In addition to these frameworks I wrote stories for promotional videos (seriously, check out that link), and as a developer my work has included solving issues of game balance and developing some of the games’ interactive fiction. While my fiction writing connects these games in a shared narrative, my technical writing ensures that each game’s manual is clear and accessible. For my contributions, I was identified as “an essential and invested member of the team.”
The first edition of Chivalry & Sorcery was printed in 1977, as a response to the lack of realism in Dungeons & Dragons. C&S’ real-world focus quickly set it apart from the other games on the market, and earned it a loyal following in the decades to follow.
In 2019, Britannia Game Designs announced an upcoming fifth edition of C&S; that announcement came with a promise to increase religious and cultural representation, in part by expanding the game’s “core faiths” to Islam and Judaism.
I was hired to write the chapter on medieval Judaism, and came through with an exhaustively researched, 10,000-word, non-fiction overview of Jewish communities in Europe during the period of 1000-1500AD. This included information on Jewish religious and cultural customs, daily life, and relations with non-Jews. In September of 2020, I contracted with the publisher to produce a 25,000-word supplemental book on the Mongol Empire.

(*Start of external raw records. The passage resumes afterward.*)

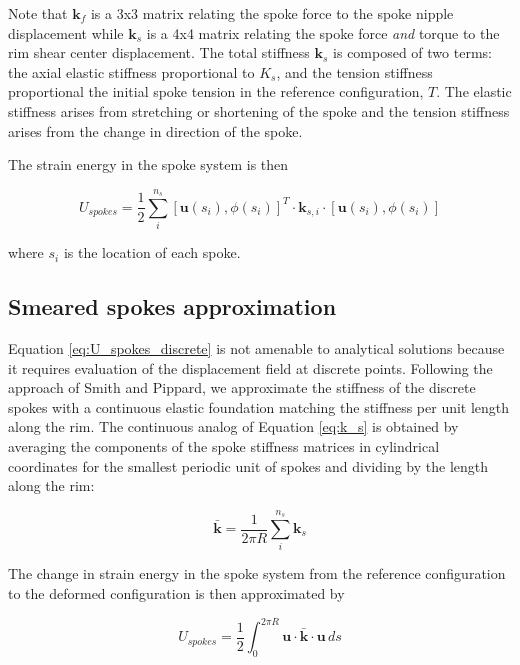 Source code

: \documentclass[../thesis.tex]{subfiles}
\begin{document}
Note that $\mathbf{k}_f$ is a 3x3 matrix relating the spoke force to the spoke nipple displacement while $\mathbf{k}_s$ is a 4x4 matrix relating the spoke force \emph{and} torque to the rim shear center displacement. The total stiffness $\mathbf{k}_s$ is composed of two terms: the axial elastic stiffness proportional to $K_s$, and the tension stiffness proportional the initial spoke tension in the reference configuration, $T$. The elastic stiffness arises from stretching or shortening of the spoke and the tension stiffness arises from the change in direction of the spoke.

The strain energy in the spoke system is then

\begin{equation}
\label{eq:U_spokes_discrete}
U_{spokes} = \frac{1}{2} \sum_i^{n_s} [\mathbf{u}(s_i), \phi(s_i)]^T \cdot \mathbf{k}_{s,i}\cdot [\mathbf{u}(s_i), \phi(s_i)]
\end{equation}

where $s_i$ is the location of each spoke.

\subsection{Smeared spokes approximation}
Equation \ref{eq:U_spokes_discrete} is not amenable to analytical solutions because it requires evaluation of the displacement field at discrete points. Following the approach of Smith\cite{Smith} and Pippard\cite{Pippard}, we approximate the stiffness of the discrete spokes with a continuous elastic foundation matching the stiffness per unit length along the rim. The continuous analog of Equation \eqref{eq:k_s} is obtained by averaging the components of the spoke stiffness matrices in cylindrical coordinates for the smallest periodic unit of spokes and dividing by the length along the rim:

\begin{equation}
\label{eq:k_bar}
\mathbf{\bar{k}} = \frac{1}{2\pi R} \sum_i^{n_s} \mathbf{k}_s
\end{equation}

The change in strain energy in the spoke system from the reference configuration to the deformed configuration is then approximated by

\begin{equation}
\label{eq:U_spokes}
U_{spokes} = \frac{1}{2}\int_0^{2\pi R} \mathbf{u} \cdot \mathbf{\bar{k}} \cdot \mathbf{u} \, ds
\end{equation}
\end{document}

I wrote this back when I was teaching high-school English. I’d been challenged to go toe-to-toe with another teacher in a rap battle; my winning submission is below:
Yo, yo, Mister Bo!
I’ve had it up to here with these constant rap battles.
You’ve got the kids in here, prattlin’ like they’re cattle.
I don’t mean to tattle, but Bo, you’re foggier than Seattle.
And if we’re talkin’ ’bout cattle, you know that’s a bovine.
But I don’t mean your wife, cuz’ man she’s lookin’ fine.
Now, I’ve written fifty lines and I’m done with chapter nine,
The plot lines intertwine, what’s the next thing you’ll assign?
Check my flow, Bo, I’m a teacher in the know.
I know what the facts is, and you can’t stop these waxes,
I’ll school you on the Praxis.
The IRS is sendin’ faxes ’bout your last years’ taxes.
Now, you’re starin’ at the class with your coke-bottle lenses,
But we know our verb tenses, our whats, whys, and whences.
Hence, we’re not so dense from the knowledge you dispense.
But listen up, Bo, and hear my two cents.
I’m on the offense, and on your salary you’ll never drive a Benz.
Now, I’ve got to rhyme with salary, my rhyming burns up calories.
Teach us Thomas Mallory, or O’Connor, Flannery.
You’re shorter than a story, your words need weight like Giles Corey.
Ask my man Coleridge, whose mariner was hoary –
His rime colder than my rhymes, I’m out to win glory.
Teach us something gory, like a tale from Polidori.
Now, though, Mister Bo, I’ll tell you what I know ’bout Edgar Allen Poe,
And the poet Homer, d’oh! Let my rhymes flow, rap ’bout Odysseus and his bow.
You want a quid pro quo, but man your rhymes are slow.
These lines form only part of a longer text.